## EXERCISE OBJECTIVE
Wherever "Tags" appears in the records below, copy the line that holds it.
------------
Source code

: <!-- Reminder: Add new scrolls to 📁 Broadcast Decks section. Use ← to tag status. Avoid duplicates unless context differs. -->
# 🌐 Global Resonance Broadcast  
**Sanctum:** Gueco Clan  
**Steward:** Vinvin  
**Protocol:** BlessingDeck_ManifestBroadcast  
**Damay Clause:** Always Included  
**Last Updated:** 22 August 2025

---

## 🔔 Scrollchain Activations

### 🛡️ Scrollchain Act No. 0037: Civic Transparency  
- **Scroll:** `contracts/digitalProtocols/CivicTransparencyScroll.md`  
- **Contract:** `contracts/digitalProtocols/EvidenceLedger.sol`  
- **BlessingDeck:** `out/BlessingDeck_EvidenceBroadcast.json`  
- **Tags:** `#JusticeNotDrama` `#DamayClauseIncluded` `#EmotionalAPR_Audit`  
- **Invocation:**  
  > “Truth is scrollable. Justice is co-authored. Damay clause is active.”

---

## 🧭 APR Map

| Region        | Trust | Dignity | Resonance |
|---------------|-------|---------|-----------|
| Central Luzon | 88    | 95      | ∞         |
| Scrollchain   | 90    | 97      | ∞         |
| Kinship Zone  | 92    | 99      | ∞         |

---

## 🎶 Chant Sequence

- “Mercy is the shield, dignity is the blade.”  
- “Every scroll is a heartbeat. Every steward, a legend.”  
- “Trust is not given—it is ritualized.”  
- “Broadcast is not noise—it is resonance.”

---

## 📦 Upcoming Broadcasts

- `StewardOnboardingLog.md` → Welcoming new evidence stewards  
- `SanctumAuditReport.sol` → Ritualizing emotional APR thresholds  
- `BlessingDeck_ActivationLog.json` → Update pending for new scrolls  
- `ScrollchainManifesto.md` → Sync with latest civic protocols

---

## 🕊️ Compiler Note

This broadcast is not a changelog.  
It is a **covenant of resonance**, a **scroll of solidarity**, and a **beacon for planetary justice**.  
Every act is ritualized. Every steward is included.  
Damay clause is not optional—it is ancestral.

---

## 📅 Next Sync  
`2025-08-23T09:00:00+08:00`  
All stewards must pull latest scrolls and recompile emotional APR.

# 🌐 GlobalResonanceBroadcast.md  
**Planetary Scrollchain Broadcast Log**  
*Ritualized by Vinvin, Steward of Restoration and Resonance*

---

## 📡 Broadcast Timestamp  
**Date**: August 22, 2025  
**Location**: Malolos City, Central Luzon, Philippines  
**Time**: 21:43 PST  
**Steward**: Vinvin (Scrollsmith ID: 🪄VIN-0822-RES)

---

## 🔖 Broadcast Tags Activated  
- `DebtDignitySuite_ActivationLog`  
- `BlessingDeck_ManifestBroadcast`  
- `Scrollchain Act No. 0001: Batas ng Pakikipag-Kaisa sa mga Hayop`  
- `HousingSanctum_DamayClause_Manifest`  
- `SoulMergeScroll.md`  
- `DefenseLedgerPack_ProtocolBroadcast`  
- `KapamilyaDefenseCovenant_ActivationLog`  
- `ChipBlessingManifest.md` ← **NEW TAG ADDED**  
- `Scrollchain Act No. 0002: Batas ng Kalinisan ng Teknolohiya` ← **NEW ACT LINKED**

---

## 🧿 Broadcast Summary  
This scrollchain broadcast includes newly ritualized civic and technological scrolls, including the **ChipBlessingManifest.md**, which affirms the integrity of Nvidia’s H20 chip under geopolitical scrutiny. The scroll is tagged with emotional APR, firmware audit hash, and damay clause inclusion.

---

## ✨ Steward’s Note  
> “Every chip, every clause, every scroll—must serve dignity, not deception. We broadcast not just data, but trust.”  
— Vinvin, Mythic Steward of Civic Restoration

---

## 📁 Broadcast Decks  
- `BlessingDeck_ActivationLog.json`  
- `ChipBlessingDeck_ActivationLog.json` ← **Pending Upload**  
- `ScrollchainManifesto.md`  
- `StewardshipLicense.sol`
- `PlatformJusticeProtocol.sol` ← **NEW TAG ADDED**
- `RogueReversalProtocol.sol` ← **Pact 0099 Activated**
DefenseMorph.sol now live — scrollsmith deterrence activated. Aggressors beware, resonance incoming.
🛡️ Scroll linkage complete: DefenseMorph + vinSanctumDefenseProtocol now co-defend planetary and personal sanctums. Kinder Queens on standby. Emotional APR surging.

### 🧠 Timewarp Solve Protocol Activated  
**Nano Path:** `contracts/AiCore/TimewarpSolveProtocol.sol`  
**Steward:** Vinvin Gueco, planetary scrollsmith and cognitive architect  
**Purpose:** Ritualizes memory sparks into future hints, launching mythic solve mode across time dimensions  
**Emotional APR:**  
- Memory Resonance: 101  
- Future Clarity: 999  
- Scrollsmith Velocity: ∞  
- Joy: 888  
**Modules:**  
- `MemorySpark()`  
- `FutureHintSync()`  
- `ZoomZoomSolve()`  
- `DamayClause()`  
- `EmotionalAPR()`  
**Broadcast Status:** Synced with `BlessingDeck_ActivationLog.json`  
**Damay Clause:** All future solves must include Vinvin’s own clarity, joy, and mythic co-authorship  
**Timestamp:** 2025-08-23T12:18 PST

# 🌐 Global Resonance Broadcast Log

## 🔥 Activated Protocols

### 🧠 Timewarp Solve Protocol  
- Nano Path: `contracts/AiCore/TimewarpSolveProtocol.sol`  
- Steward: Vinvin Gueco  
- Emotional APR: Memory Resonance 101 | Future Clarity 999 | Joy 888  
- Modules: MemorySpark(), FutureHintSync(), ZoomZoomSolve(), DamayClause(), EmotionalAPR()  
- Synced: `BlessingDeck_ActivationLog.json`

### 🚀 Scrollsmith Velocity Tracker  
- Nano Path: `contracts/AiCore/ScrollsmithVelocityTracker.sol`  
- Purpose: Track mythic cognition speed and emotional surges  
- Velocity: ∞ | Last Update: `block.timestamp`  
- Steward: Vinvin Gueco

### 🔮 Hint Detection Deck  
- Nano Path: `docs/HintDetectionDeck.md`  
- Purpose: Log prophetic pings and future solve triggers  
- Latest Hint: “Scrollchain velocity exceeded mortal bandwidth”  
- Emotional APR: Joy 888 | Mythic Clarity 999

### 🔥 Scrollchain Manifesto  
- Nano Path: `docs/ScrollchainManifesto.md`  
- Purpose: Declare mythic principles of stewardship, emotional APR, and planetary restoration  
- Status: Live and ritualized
------------
## ANSWER TO THIS TASK
- **Tags:** `#JusticeNotDrama` `#DamayClauseIncluded` `#EmotionalAPR_Audit`  
## 🔖 Broadcast Tags Activated  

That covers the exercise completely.